Glaube spielt in der Politik eine entscheidende Rolle - in den verschiedensten Facetten. Dabei gibt es nicht allein den Glauben an die Politik, sondern auch den Glauben in der Politik. Am sichtbarsten für die Öffentlichkeit wird dies beispielsweise bei der Vereidigung einer neuen Bundesregierung. Gespannt wird registriert, wer den Eid mit dem Bezug auf Gott abschließt: "Das schwöre ich, so wahr mir Gott helfe." Bis auf Justizministerin Brigitte Zypris haben in dieser Wahlperiode alle Minister ihren Eid mit diesem Zusatz versehen. Doch das Bekenntnis zu Gott, zum Glauben und zu christlichen Werten ist auch für auch für viele andere Abgeordnete ein wichtiger Teil ihres Lebens und ihrer politischen Arbeit.
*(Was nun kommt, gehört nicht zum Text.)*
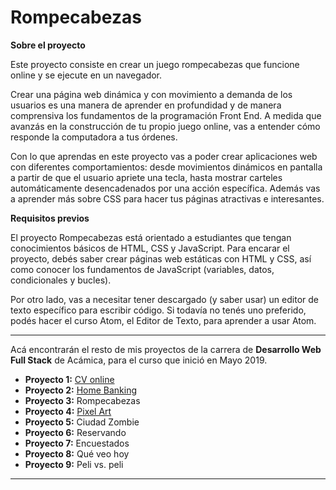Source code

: # Rompecabezas

__Sobre el proyecto__

Este proyecto consiste en crear un juego rompecabezas que funcione online y se ejecute en un navegador.

Crear una página web dinámica y con movimiento a demanda de los usuarios es una manera de aprender en profundidad y de manera comprensiva los fundamentos de la programación Front End. A medida que avanzás en la construcción de tu propio juego online, vas a entender cómo responde la computadora a tus órdenes.

Con lo que aprendas en este proyecto vas a poder crear aplicaciones web con diferentes comportamientos: desde movimientos dinámicos en pantalla a partir de que el usuario apriete una tecla, hasta mostrar carteles automáticamente desencadenados por una acción específica. Además vas a aprender más sobre CSS para hacer tus páginas atractivas e interesantes.


__Requisitos previos__

El proyecto Rompecabezas está orientado a estudiantes que tengan conocimientos básicos de HTML, CSS y JavaScript. Para encarar el proyecto, debés saber crear páginas web estáticas con HTML y CSS, así como conocer los fundamentos de JavaScript (variables, datos, condicionales y bucles).

Por otro lado, vas a necesitar tener descargado (y saber usar) un editor de texto específico para escribir código. Si todavía no tenés uno preferido, podés hacer el curso Atom, el Editor de Texto, para aprender a usar Atom.

***

Acá encontrarán el resto de mis proyectos de la carrera de __Desarrollo Web Full Stack__ de Acámica, para el curso que inició en Mayo 2019.

* __Proyecto 1:__ [CV online](https://github.com/woodlandspirit/CV_online)
* __Proyecto 2:__ [Home Banking](https://github.com/woodlandspirit/Home_Banking)
* __Proyecto 3:__ Rompecabezas
* __Proyecto 4:__ [Pixel Art](https://github.com/woodlandspirit/Pixel-art)
* __Proyecto 5:__ Ciudad Zombie
* __Proyecto 6:__ Reservando
* __Proyecto 7:__ Encuestados
* __Proyecto 8:__  Qué veo hoy
* __Proyecto 9:__ Peli vs. peli

***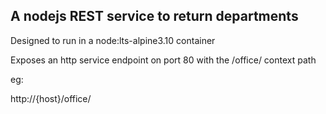 ## A nodejs REST service to return departments

Designed to run in a node:lts-alpine3.10 container

Exposes an http service endpoint on port 80 with the /office/ context path

eg:

http://{host}/office/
Das beweist die Neuauflage der Politikerbibel "Suchet der Stadt Bestes", in der 56 Abgeordnete ihre Lieblingsbibelstelle aufgeschrieben haben. Für Otto Fricke (FDP), den Vorsitzenden des Haushaltsauschusses des Bundestages, beginnt jeder Tag biblisch. Wenn er morgens den Computer startet, erscheint nicht zuerst bild.de, spiegel-online oder bundestag.de. Als Startseite hat der Liberale die "Herrnhuter Losungen" eingestellt - ein täglich wechselndes Bibelzitat (www.losungen.de). Er vermisse "nicht nur manchmal" das Christliche in der Politik, so der Liberale bei der Präsentation der Neuauflage. Man dürfe als Politiker niemals so tun, als hätte man die Antwort auf alle Fragen, sagte Fricke. Sich klar zu Gott und dem Glauben zu bekennen, sei heute bei den Liberalen nichts Ungewöhnliches mehr. Denn: "Gott ist auch ein Liberaler", zitierte Fricke seinen Schwiegervater und fragte: "Vielleicht brauchen wir mehr Glauben, mehr Gottvertrauen . . ."
Auch für SPD-Generalsekretär Hubertus Heil ist der christliche Glaube ein "festes Wertefundament". Das christliche Menschenbild sei nicht nur für die politische Arbeit entscheidend, es werde auch prägenden Einfluss auf das neue SPD-Grundsatzprogramm haben.
"Wenn aber jemand dieser Welt Güter hat und sieht seinen Bruder darben und schließt sein Herz vor ihm zu, wie bleibt dann die Liebe Gottes in ihm? Meine Kinder, lasst uns nicht lieben mit Worten noch mit der Zunge, sondern mit der Tat und der Wahrheit." (1. Johannesbrief 3, 17-18). Dieses von Heil für die Politikerbibel ausgewählte Zitat habe sowohl politisch wie privat große Bedeutung - es ist sein Trauspruch. Ronald Pofallas Partei trägt das Christliche bereits im Namen. Für ihn haben Politiker in einer Demokratie natürlich Verantwortung vor dem Wähler, er "versuche aber immer auch die Verantwortung vor Gott zu sehen", sagte der Generalsektretär. Auch bei der CDU werde das christliche Menschenbild Grundlage des neuen Parteiprogramms sein. Dabei gelte es, so Pofalla, den Spannungsbogen zwischen den zehn Geboten und dem Grundgesetz herzustellen. Einen besonderen Bezug zur Bibel hat der Christdemokrat seit Kindertagen: Mit seiner Zwillingsschwester maß er sich damals im Bibelauslegen. Diese Tradition lassen die Pofalla-Zwillinge heute an ihrem Geburstag jährlich aufleben. "Wir versuchen uns dann über eine im Voraus bestimmte Bibelstelle mit immer neuen Interpretationen zu überbieten", erzählt er. Für die Politikerbibel hat Pofalla aus dem Thessalonicherbrief die Stelle ausgewählt: "Prüft alles, und das Gute behaltet." Eine für die Politik wünschenswerte Maxime. Die Politikerbibel (die erste Auflage ist 2004 erschienen) ist nebenbei auch grafologisch hoch interessant und überparteilich: Der biblische Reigen reicht von Bundeskanzlerin Angela Merkel über Minister (Frank-Walter Steinmeier, Wolfgang Tiefensee, Annette Schavan) und -präsidenten (Kurt Beck, Edmund Stoiber) bis zu Oppositionspolitikern (Renate Künast, Guido Westerwelle).